Vashti: Some Things Just Stick in Your Mind
[purchase]
Before she recorded her seminal Just Another Diamond Day album, Vashti Bunyan released a few pop singles as "Vashti" under the tutelage of Rolling Stones manager Andrew Loog Oldham. This one, her first, was written by Mick Jagger and Keith Richards and released in 1965.
Lyme and Cybelle: Follow Me
[purchase]
Warren Zevon didn't hit his stride until the late '70s, but he started out his musical career in the sixties as one half of the duo Lyme and Cybelle, along with Violet Santangelo. "Follow Me" hit 65 on the pop charts in 1966. Zevon went on to release a little-heard solo album in 1969, then work as the Everly Brothers' musical director in the early '70s before he finally found his groove.
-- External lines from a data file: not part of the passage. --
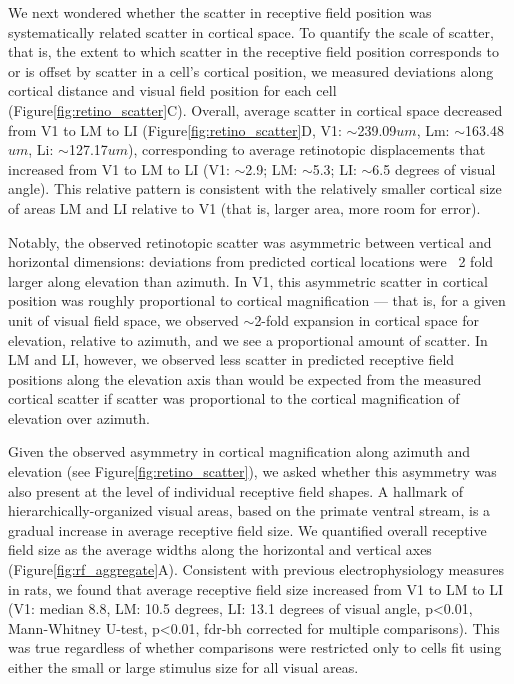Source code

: We next wondered whether the scatter in receptive field position was systematically related scatter in cortical space. To quantify the scale of scatter, that is, the extent to which scatter in the receptive field position corresponds to or is offset by scatter in a cell's cortical position, we measured deviations along cortical distance and visual field position for each cell (Figure\ref{fig:retino_scatter}C). Overall, average scatter in cortical space decreased from V1 to LM to LI (Figure\ref{fig:retino_scatter}D, V1: $\sim$239.09$um$, Lm: $\sim$163.48$um$, Li: $\sim$127.17$um$), corresponding to average retinotopic displacements that increased from V1 to LM to LI (V1: $\sim$2.9; LM: $\sim$5.3; LI: $\sim$6.5 degrees of visual angle). This relative pattern is consistent with the relatively smaller cortical size of areas LM and LI relative to V1 (that is, larger area, more room for error).  

Notably, the observed retinotopic scatter was asymmetric between vertical and horizontal dimensions:  deviations from predicted cortical locations were ~2 fold larger along elevation than azimuth. In V1, this asymmetric scatter in cortical position was roughly proportional to cortical magnification --- that is, for a given unit of visual field space, we observed $\sim$2-fold expansion in cortical space  for elevation, relative to azimuth, and we see a proportional amount of scatter. In LM and LI, however, we observed less scatter in predicted receptive field positions along the elevation axis than would be expected from the measured cortical scatter if scatter was proportional to the cortical magnification of elevation over azimuth.


Given the observed asymmetry in cortical magnification along azimuth and elevation (see Figure\ref{fig:retino_scatter}), we asked whether this asymmetry was also present at the level of individual receptive field shapes. A hallmark of hierarchically-organized visual areas, based on the primate ventral stream, is a gradual increase in average receptive field size\cite{Siegle2019AAreas, Tafazoli2017}. We quantified overall receptive field size as the average widths along the horizontal and vertical axes (Figure\ref{fig:rf_aggregate}A). Consistent with previous electrophysiology measures in rats\cite{Vermaercke2014, Tafazoli2017}, we found that average receptive field size increased from V1 to LM to LI (V1: median 8.8, LM: 10.5 degrees, LI: 13.1 degrees of visual angle, p<0.01, Mann-Whitney U-test, p<0.01, fdr-bh corrected for multiple comparisons). This was true regardless of whether comparisons were restricted only to cells fit using either the small or large stimulus size for all visual areas.  

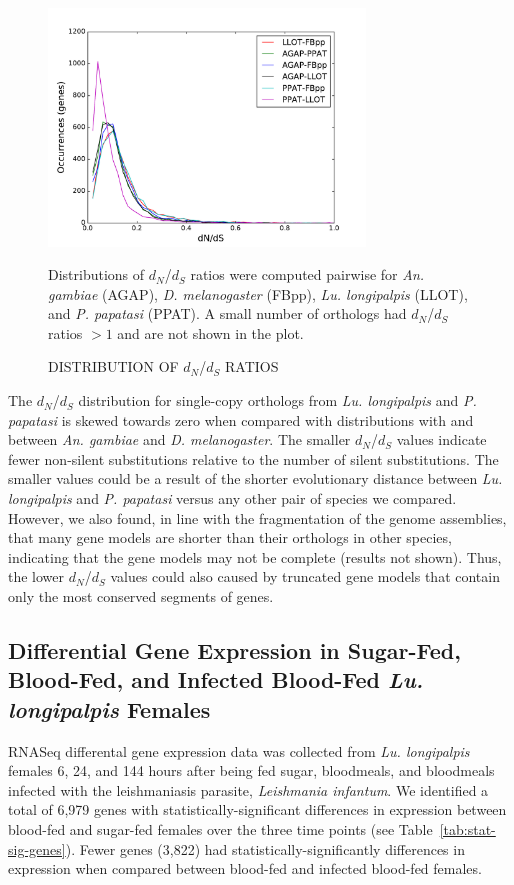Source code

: \begin{figure}[H]
  \centering
  \caption{DISTRIBUTION OF $d_N$/$d_S$ RATIOS}
  \includegraphics[width=0.75\textwidth]{figures/ka_ks/dN_dS}
  \label{fig:dnds-distr}

  Distributions of $d_N$/$d_S$ ratios were computed pairwise for \emph{An. gambiae} (AGAP), \emph{D. melanogaster} (FBpp), \emph{Lu. longipalpis} (LLOT), and \emph{P. papatasi} (PPAT). A small number of orthologs had $d_N$/$d_S$ ratios $>1$ and are not shown in the plot.
\end{figure}


The $d_N$/$d_S$ distribution for single-copy orthologs from \emph{Lu. longipalpis} and \emph{P. papatasi} is skewed towards zero when compared with distributions with and between \emph{An. gambiae} and \emph{D. melanogaster}.  The smaller $d_N$/$d_S$ values indicate fewer non-silent substitutions relative to the number of silent substitutions.  The smaller values could be a result of the shorter evolutionary distance between \emph{Lu. longipalpis} and \emph{P. papatasi} versus any other pair of species we compared.  However, we also found, in line with the fragmentation of the genome assemblies, that many gene models are shorter than their orthologs in other species, indicating that the gene models may not be complete (results not shown).  Thus, the lower $d_N$/$d_S$ values could also caused by truncated gene models that contain only the most conserved segments of genes.

\subsection{Differential Gene Expression in Sugar-Fed, Blood-Fed, and Infected Blood-Fed \emph{Lu. longipalpis} Females}
RNASeq differental gene expression data was collected from \emph{Lu. longipalpis} females 6, 24, and 144 hours after being fed sugar, bloodmeals, and bloodmeals infected with the leishmaniasis parasite, \emph{Leishmania infantum}.  We identified a total of 6,979 genes with statistically-significant differences in expression between blood-fed and sugar-fed females over the three time points (see Table~\ref{tab:stat-sig-genes}).  Fewer genes (3,822) had statistically-significantly differences in expression when compared between blood-fed and infected blood-fed females.

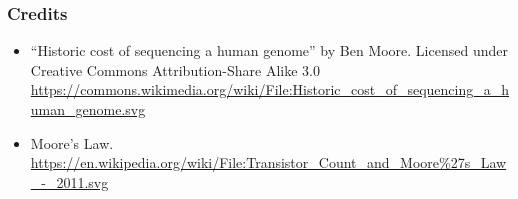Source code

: \begin{frame}\frametitle{Credits}
\begin{itemize}
\item
``Historic cost of sequencing a human genome'' by Ben Moore. Licensed under Creative Commons Attribution-Share Alike 3.0 \tiny\url{https://commons.wikimedia.org/wiki/File:Historic_cost_of_sequencing_a_human_genome.svg}
\item
Moore's Law.
\tiny\url{https://en.wikipedia.org/wiki/File:Transistor_Count_and_Moore\%27s_Law_-_2011.svg}
\end{itemize}
\end{frame}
The Parliaments: (I Wanna) Testify
[purchase]
George Clinton's 1970s Parliament/Funkadelic empire started as a simple doo-wop quintet from New Jersey known as the Parliaments. "(I Wanna) Testify", from 1967, is probably the most well-known the the Parliaments' singles. It's already a long way from their doo-wop beginnings, possibly because Clinton was the only member of the group able to travel to Detroit for the recording. When the song became a hit, he assembled a new group of musicians to tour, and the P-Funk dynasty began.
Kaleidoscope: Egyptian Gardens
[purchase]
In the late '60s, there were two important bands named Kaleidoscope--one in the UK and one in California. This is from the California band, who are most well known for giving the world multi-instrumentalist David Lindley. Before he was sideman extraordinaire to the '70s California singer-songwriter movement (Jackson Browne, Warren Zevon, Crosby & Nash, etc.), he was part of this eclectic psychedelic group. The Middle Eastern-influenced "Egyptian Gardens" is the opening track on their 1967 debut album, Side Trips, an album that also takes in blues, psychedelic pop, old timey music, and vaudeville.
Red Onion: African Mask
[out of print]
Red Onion brings us back to that fertile New Brunswick music scene in the 1990s. Frontwoman Laurie Berkner went on to greater fame as a maker of music for kids, but I've always liked this psychedelic-influenced song from a cassette EP Red Onion released in 1995. Smokin' bass provided by All Gods' Children's Adam Bernstein.